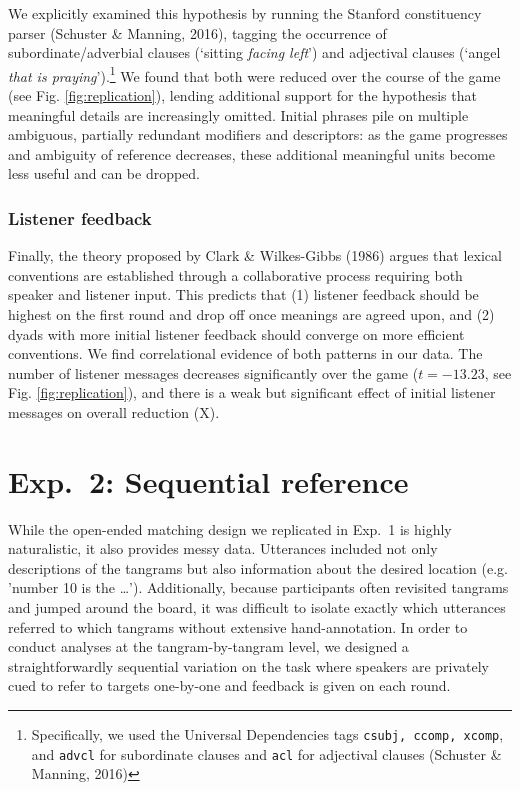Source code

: \documentclass[manuscript]{stjour}
\begin{document}
We explicitly examined this hypothesis by running the Stanford
constituency parser (Schuster \& Manning, 2016), tagging the occurrence
of subordinate/adverbial clauses (`sitting \emph{facing left}') and
adjectival clauses (`angel \emph{that is praying}').\footnote{Specifically,
  we used the Universal Dependencies tags \texttt{csubj, ccomp, xcomp},
  and \texttt{advcl} for subordinate clauses and \texttt{acl} for
  adjectival clauses (Schuster \& Manning, 2016)} We found that both
were reduced over the course of the game (see Fig.
\ref{fig:replication}), lending additional support for the hypothesis
that meaningful details are increasingly omitted. Initial phrases pile
on multiple ambiguous, partially redundant modifiers and descriptors: as
the game progresses and ambiguity of reference decreases, these
additional meaningful units become less useful and can be dropped.

\subsubsection{Listener feedback}\label{listener-feedback}

Finally, the theory proposed by Clark \& Wilkes-Gibbs (1986) argues that
lexical conventions are established through a collaborative process
requiring both speaker and listener input. This predicts that (1)
listener feedback should be highest on the first round and drop off once
meanings are agreed upon, and (2) dyads with more initial listener
feedback should converge on more efficient conventions. We find
correlational evidence of both patterns in our data. The number of
listener messages decreases significantly over the game (\(t = -13.23\),
see Fig. \ref{fig:replication}), and there is a weak but significant
effect of initial listener messages on overall reduction (X).


\section{Exp.~2: Sequential reference}\label{task2}

While the open-ended matching design we replicated in Exp.~1 is highly naturalistic, it also provides messy data. Utterances included not only descriptions of the tangrams but also information about the desired location (e.g. 'number 10 is the \dots'). Additionally, because participants often revisited tangrams and jumped around the board, it was difficult to isolate exactly which utterances referred to which tangrams without extensive hand-annotation. In order to conduct analyses at the tangram-by-tangram level, we designed a straightforwardly sequential variation on the task where speakers are privately cued to refer to targets one-by-one and feedback is given on each round. 
\end{document}
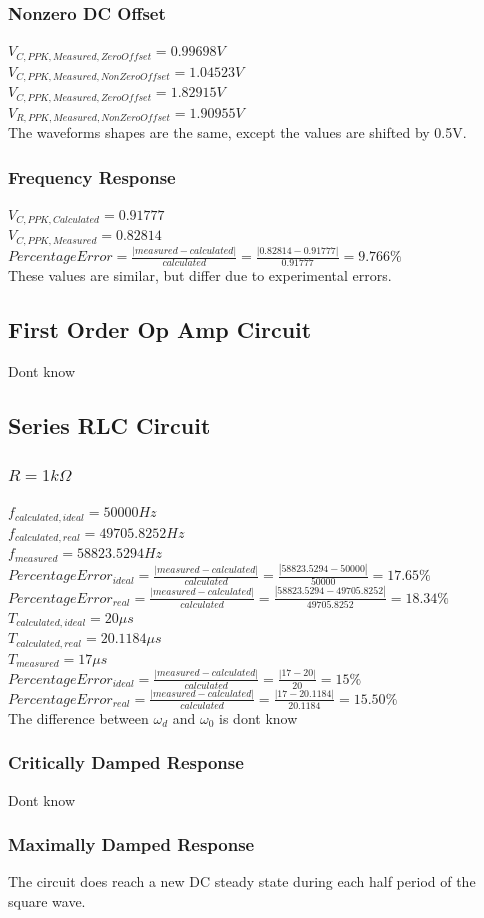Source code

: \documentclass[10pt]{article}
\begin{document}
\subsubsection*{Nonzero DC Offset}
$V_{C,PPK,Measured,ZeroOffset} = 0.99698V$\\
$V_{C,PPK,Measured,NonZeroOffset} = 1.04523V$\\
$V_{C,PPK,Measured,ZeroOffset} = 1.82915V$\\
$V_{R,PPK,Measured,NonZeroOffset} = 1.90955V$\\
\noindent The waveforms shapes are the same, except the values are shifted by 0.5V.

\subsubsection*{Frequency Response}
$V_{C,PPK,Calculated} = 0.91777$\\
$V_{C,PPK,Measured} = 0.82814$\\
$Percentage Error = \frac{|measured-calculated|}{calculated} = \frac{|0.82814-0.91777|}{0.91777} = 9.766\%$\\
\noindent These values are similar, but differ due to experimental errors.

\subsection*{First Order Op Amp Circuit}
Dont know

\subsection*{Series RLC Circuit}
\subsubsection*{$R = 1k\Omega$}
$f_{calculated,ideal} = 50000 Hz$\\
$f_{calculated,real} = 49705.8252 Hz$\\
$f_{measured} = 58823.5294 Hz$\\
$Percentage Error_{ideal} = \frac{|measured-calculated|}{calculated} = \frac{|58823.5294-50000|}{50000} = 17.65\%$\\
$Percentage Error_{real} = \frac{|measured-calculated|}{calculated} = \frac{|58823.5294-49705.8252|}{49705.8252} = 18.34\%$\\
$T_{calculated,ideal} = 20\mu s$\\
$T_{calculated,real} = 20.1184\mu s$\\
$T_{measured} = 17\mu s$\\
$Percentage Error_{ideal} = \frac{|measured-calculated|}{calculated} = \frac{|17-20|}{20} = 15\%$\\
$Percentage Error_{real} = \frac{|measured-calculated|}{calculated} = \frac{|17-20.1184|}{20.1184} = 15.50\%$\\
\noindent The difference between $\omega_d$ and $\omega_0$ is dont know

\subsubsection*{Critically Damped Response}
Dont know

\subsubsection*{Maximally Damped Response}
\noindent The circuit does reach a new DC steady state during each half period of the square wave.
\end{document}
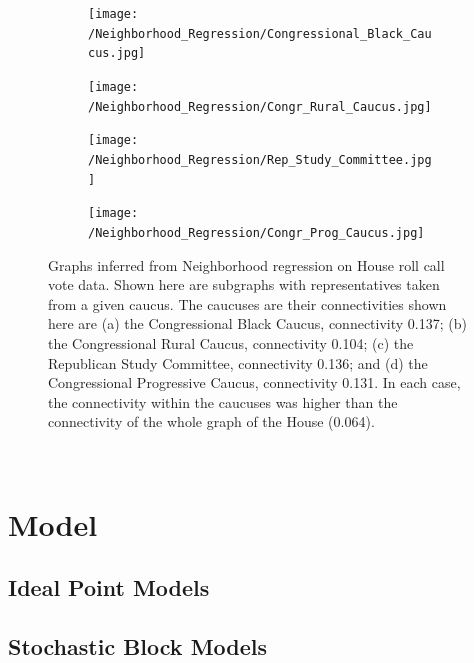\documentclass{article}
\begin{document}
\begin{figure}[h]
  \centering
    \begin{subfigure}[b]{0.49\textwidth}
        \texttt{[image: /Neighborhood\_Regression/Congressional\_Black\_Caucus.jpg]}
        \caption{}
    \end{subfigure}
          \begin{subfigure}[b]{0.49\textwidth}
        \texttt{[image: /Neighborhood\_Regression/Congr\_Rural\_Caucus.jpg]}
        \caption{}
    \end{subfigure}
        \begin{subfigure}[b]{0.49\textwidth}
        \texttt{[image: /Neighborhood\_Regression/Rep\_Study\_Committee.jpg]}
        \caption{}
    \end{subfigure}
          \begin{subfigure}[b]{0.49\textwidth}
        \texttt{[image: /Neighborhood\_Regression/Congr\_Prog\_Caucus.jpg]}
        \caption{}
    \end{subfigure}
  \caption{Graphs inferred from Neighborhood regression on House roll call vote data. Shown here are subgraphs with representatives taken from a given caucus. The caucuses are their connectivities shown here are (a) the Congressional Black Caucus, connectivity 0.137; (b) the Congressional Rural Caucus, connectivity 0.104; (c) the Republican Study Committee, connectivity 0.136; and (d) the Congressional Progressive Caucus, connectivity 0.131. In each case, the connectivity within the caucuses was higher than the connectivity of the whole graph of the House (0.064).}
      \label{fig:Nhood_Caucus}
\end{figure}


\newpage
~
\newpage

\section{Model}
\label{model}

\subsection{Ideal Point Models}

\subsection{Stochastic Block Models}
\end{document}
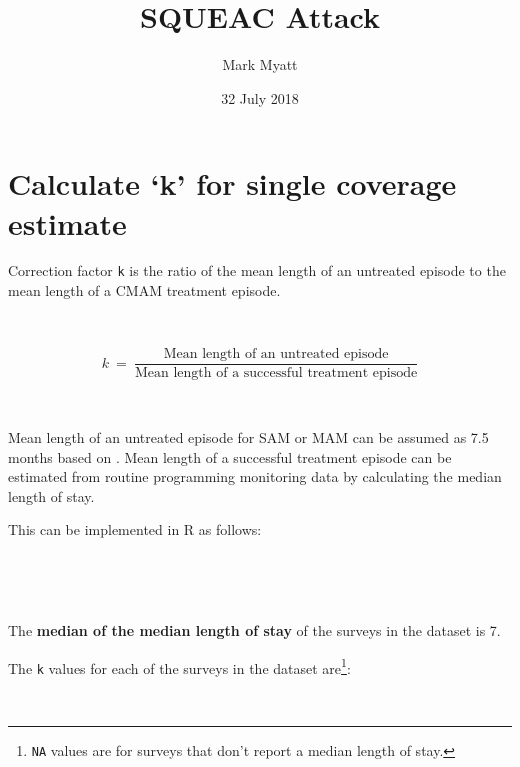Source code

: \documentclass[12pt,a4paper]{article}
\title{SQUEAC Attack}
\author{Mark Myatt}
\date{32 July 2018}
\newenvironment{Shaded}{\begin{snugshade}}{\end{snugshade}}
\newcommand{\KeywordTok}[1]{\textcolor[rgb]{0.13,0.29,0.53}{\textbf{#1}}}
\newcommand{\DataTypeTok}[1]{\textcolor[rgb]{0.13,0.29,0.53}{#1}}
\newcommand{\DecValTok}[1]{\textcolor[rgb]{0.00,0.00,0.81}{#1}}
\newcommand{\FloatTok}[1]{\textcolor[rgb]{0.00,0.00,0.81}{#1}}
\newcommand{\StringTok}[1]{\textcolor[rgb]{0.31,0.60,0.02}{#1}}
\newcommand{\OtherTok}[1]{\textcolor[rgb]{0.56,0.35,0.01}{#1}}
\newcommand{\OperatorTok}[1]{\textcolor[rgb]{0.81,0.36,0.00}{\textbf{#1}}}
\newcommand{\NormalTok}[1]{#1}
\let\rmarkdownfootnote\footnote%
\def\footnote{\protect\rmarkdownfootnote}
\begin{document}
\maketitle

{
\hypersetup{linkcolor=black}
\setcounter{tocdepth}{2}
\tableofcontents
}
\newpage

\hypertarget{k}{%
\section{Calculate `k' for single coverage estimate}\label{k}}

Correction factor \texttt{k} is the ratio of the mean length of an
untreated episode to the mean length of a CMAM treatment episode.

~

\[ k ~ = ~ \frac{\text{Mean length of an untreated episode}}{\text{Mean length of a successful treatment episode}} \]

~

Mean length of an untreated episode for SAM or MAM can be assumed as 7.5
months based on \citet{Garenne:2009fq}. Mean length of a successful
treatment episode can be estimated from routine programming monitoring
data by calculating the median length of stay.

This can be implemented in R as follows:

~

\begin{Shaded}
\end{Shaded}

~

The \textbf{median of the median length of stay} of the surveys in the
dataset is 7.

The \texttt{k} values for each of the surveys in the dataset
are\footnote{\texttt{NA} values are for surveys that don't report a
  median length of stay.}:

~
\end{document}
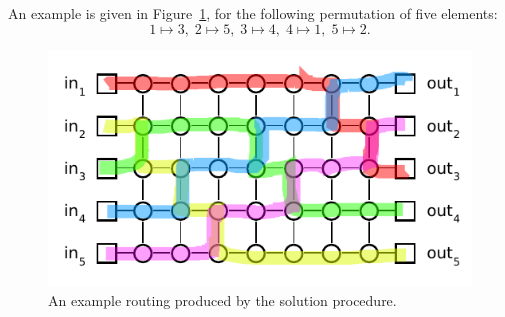 \documentclass[12pt,oneside]{article}
\begin{document}
\begin{problem}{18}
{        An example is given in Figure~\ref{swapex}, for the following
        permutation of five elements:
        $$ 1 \mapsto 3, \; 2 \mapsto 5,\; 3 \mapsto 4,\; 4 \mapsto 1,\; 5 \mapsto 2. $$

        \begin{figure}[h]
            \begin{center}\includegraphics[width=12cm]{swapex.pdf}\end{center}
            \caption{An example routing produced by the solution procedure.}
            \label{swapex}
        \end{figure}
    }

\eparts

\end{problem}
\end{document}
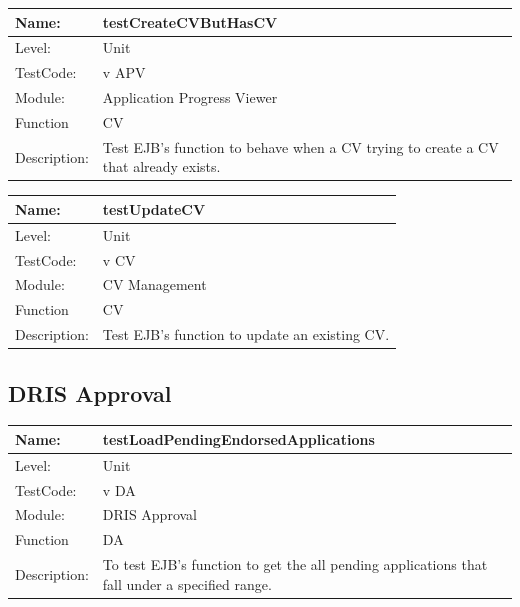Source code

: \documentclass[12pt]{article}
\begin{document}
\begin{center}
\begin{tabular}{|l|p{12cm}|}
\hline

 Name: & testCreateCVButHasCV  \\
\hline
Level: & Unit \\
\hline
TestCode: & v APV \\
\hline
Module:& Application Progress Viewer \\
\hline
Function & CV \\
\hline
Description: & Test EJB's function to behave when a CV trying to create a CV that already exists. \\
\hline
\end{tabular}
\end{center}

\begin{center}
\begin{tabular}{|l|p{12cm}|}
\hline

 Name: & testUpdateCV  \\
\hline
Level: & Unit \\
\hline
TestCode: & v CV \\
\hline
Module:& CV Management \\
\hline
Function & CV \\
\hline
Description: & Test EJB's function to update an existing CV. \\
\hline
\end{tabular}
\end{center}


\subsection{DRIS Approval}

\begin{center}
\begin{tabular}{|l|p{12cm}|}
\hline
 Name: & testLoadPendingEndorsedApplications  \\
\hline
Level: & Unit \\
\hline
TestCode: & v DA \\
\hline
Module:& DRIS Approval \\
\hline
Function & DA \\
\hline
Description: & To test EJB's function to get the all pending applications that fall under a specified range. \\
\hline
\end{tabular}
\end{center}
\end{document}
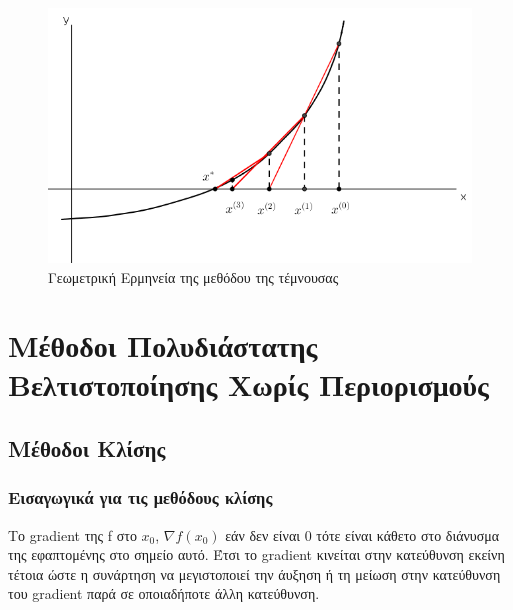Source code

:\documentclass[a4paper,12pt,twoside]{report}
\theoremstyle{plain}
\theoremstyle{definition}
\theoremstyle{remark}
\begin{document}
\begin{figure}[H]
\includegraphics[scale=0.5]{secant}
\centering
    \caption{Γεωμετρική Ερμηνεία της μεθόδου της τέμνουσας}
\end{figure}


\newpage
\chapter{Μέθοδοι Πολυδιάστατης Βελτιστοποίησης Χωρίς Περιορισμούς}

\section{Μέθοδοι Κλίσης}
\subsection{Εισαγωγικά για τις μεθόδους κλίσης}
    Το gradient της f στο $x_{0}$, $\nabla f(x_{0})$ εάν δεν είναι 0 τότε είναι κάθετο στο διάνυσμα της εφαπτομένης στο σημείο αυτό. Έτσι το gradient κινείται στην κατεύθυνση εκείνη τέτοια ώστε η συνάρτηση να μεγιστοποιεί την άυξηση ή τη μείωση στην κατεύθυνση του gradient παρά σε οποιαδήποτε άλλη κατεύθυνση. 
    
\end{document}
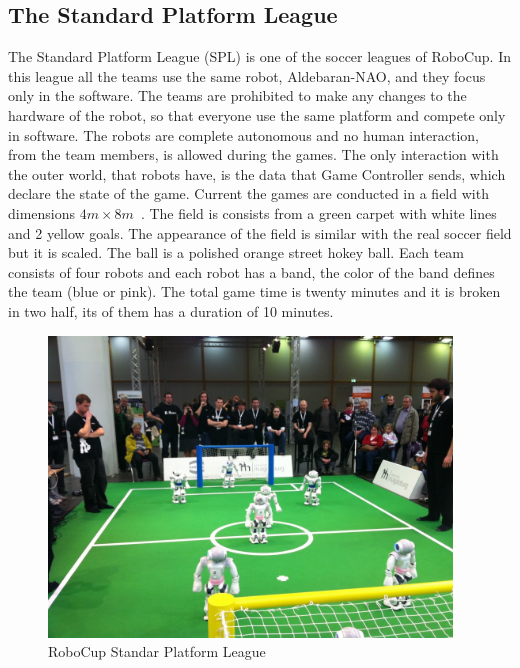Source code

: \subsection{The Standard Platform League}
The Standard Platform League (SPL) is one of the soccer leagues of RoboCup. In this league all the teams use the same robot, Aldebaran-NAO, and they focus only in the software. The teams are prohibited to make any changes to the hardware of the robot, so that everyone use the same platform and compete only in software. The robots are complete autonomous and no human interaction, from the team members, is allowed during the games. The only interaction with the outer world, that robots have, is the data that Game Controller sends, which declare the state of the game.
Current the games are conducted in a field with dimensions \(4m \times 8m\)~\cite{SPLrules2012}. The field is consists from a green carpet with white lines and 2 yellow goals. The appearance of the field is similar with the real soccer field but it is scaled. The ball is a polished orange street hokey ball. Each team consists of four robots and each robot has a band, the color of the band defines the team (blue or pink). The total game time is twenty minutes and it is broken in two half, its of them has a duration of 10 minutes.
\begin{figure}[h]
	\begin{center}
		\includegraphics[height = 8cm]{Figures/RoboCupSpl.jpg}
 		\caption{RoboCup Standar Platform League}
 		\label{fig:RoboCup SPL}
	\end{center}
\end{figure}
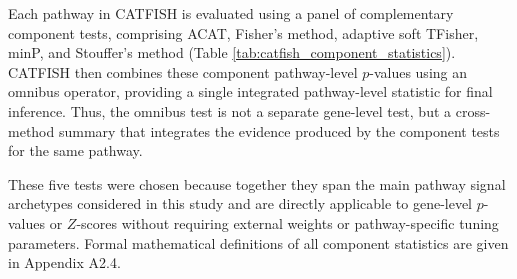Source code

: \documentclass[unnumsec,webpdf,contemporary,large]{oup-authoring-template}%
\theoremstyle{thmstyleone}%
\theoremstyle{thmstyletwo}%
\theoremstyle{thmstylethree}%
\begin{document}
Each pathway in CATFISH is evaluated using a panel of complementary component tests, comprising ACAT, Fisher’s method, adaptive soft TFisher, minP, and Stouffer’s method (Table \ref{tab:catfish_component_statistics}). CATFISH then combines these component pathway-level $p$-values using an omnibus operator, providing a single integrated pathway-level statistic for final inference. Thus, the omnibus test is not a separate gene-level test, but a cross-method summary that integrates the evidence produced by the component tests for the same pathway.

These five tests were chosen because together they span the main pathway signal archetypes considered in this study and are directly applicable to gene-level $p$-values or $Z$-scores without requiring external weights or pathway-specific tuning parameters. Formal mathematical definitions of all component statistics are given in Appendix A2.4.
\end{document}
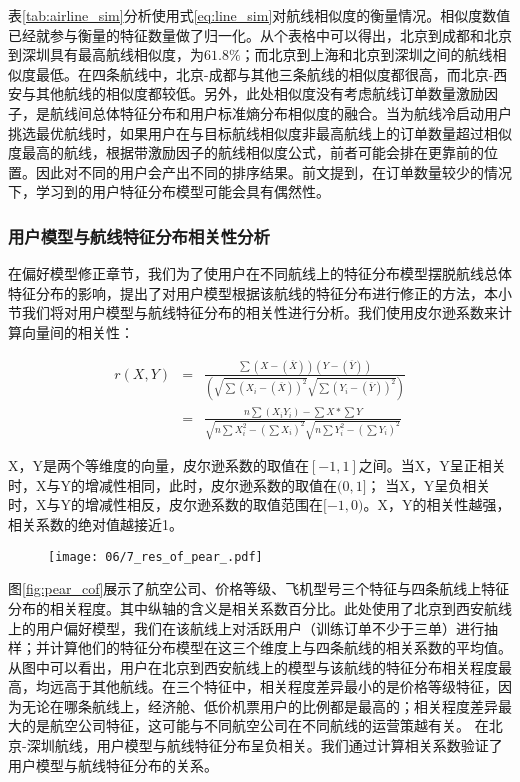 表\ref{tab:airline_sim}分析使用式\ref{eq:line_sim}对航线相似度的衡量情况。相似度数值已经就参与衡量的特征数量做了归一化。从个表格中可以得出，北京到成都和北京到深圳具有最高航线相似度，为$61.8\%$；而北京到上海和北京到深圳之间的航线相似度最低。在四条航线中，北京-成都与其他三条航线的相似度都很高，而北京-西安与其他航线的相似度都较低。另外，此处相似度没有考虑航线订单数量激励因子，是航线间总体特征分布和用户标准熵分布相似度的融合。当为航线冷启动用户挑选最优航线时，如果用户在与目标航线相似度非最高航线上的订单数量超过相似度最高的航线，根据带激励因子的航线相似度公式，前者可能会排在更靠前的位置。因此对不同的用户会产出不同的排序结果。前文提到，在订单数量较少的情况下，学习到的用户特征分布模型可能会具有偶然性。

\subsubsection{用户模型与航线特征分布相关性分析}

在偏好模型修正章节，我们为了使用户在不同航线上的特征分布模型摆脱航线总体特征分布的影响，提出了对用户模型根据该航线的特征分布进行修正的方法，本小节我们将对用户模型与航线特征分布的相关性进行分析。我们使用皮尔逊系数来计算向量间的相关性：

\begin{eqnarray}
	r(X,Y)  & = & \frac{\sum(X-(\overline{X}))(Y-(\overline{Y}))}{(\sqrt{\sum(X_i-(\overline{X}))^2}\sqrt{\sum(Y_i-(\overline{Y}))^2})} \nonumber \\
	& = & \frac{n\sum(X_iY_i)-\sum X *\sum Y}{\sqrt{n\sum X_i^2 - (\sum X_i)^2}\sqrt{n\sum Y_i^2 - (\sum Y_i)^2}}
\end{eqnarray}

X，Y是两个等维度的向量，皮尔逊系数的取值在$[-1,1]$之间。当X，Y呈正相关时，X与Y的增减性相同，此时，皮尔逊系数的取值在$(0,1]$；
当X，Y呈负相关时，X与Y的增减性相反，皮尔逊系数的取值范围在$[-1,0)$。X，Y的相关性越强，相关系数的绝对值越接近1。

\begin{figure}
 \centering
 \texttt{[image: 06/7\_res\_of\_pear\_.pdf]}
\end{figure}

图\ref{fig:pear_cof}展示了航空公司、价格等级、飞机型号三个特征与四条航线上特征分布的相关程度。其中纵轴的含义是相关系数百分比。此处使用了北京到西安航线上的用户偏好模型，我们在该航线上对活跃用户（训练订单不少于三单）进行抽样；并计算他们的特征分布模型在这三个维度上与四条航线的相关系数的平均值。从图中可以看出，用户在北京到西安航线上的模型与该航线的特征分布相关程度最高，均远高于其他航线。在三个特征中，相关程度差异最小的是价格等级特征，因为无论在哪条航线上，经济舱、低价机票用户的比例都是最高的；相关程度差异最大的是航空公司特征，这可能与不同航空公司在不同航线的运营策越有关。
在北京-深圳航线，用户模型与航线特征分布呈负相关。我们通过计算相关系数验证了用户模型与航线特征分布的关系。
- - -
-- TO DO --
A bare number should be your reply: how many lines in the entries above include the word "Μέθοδοι".

-- TASK ANSWER --
2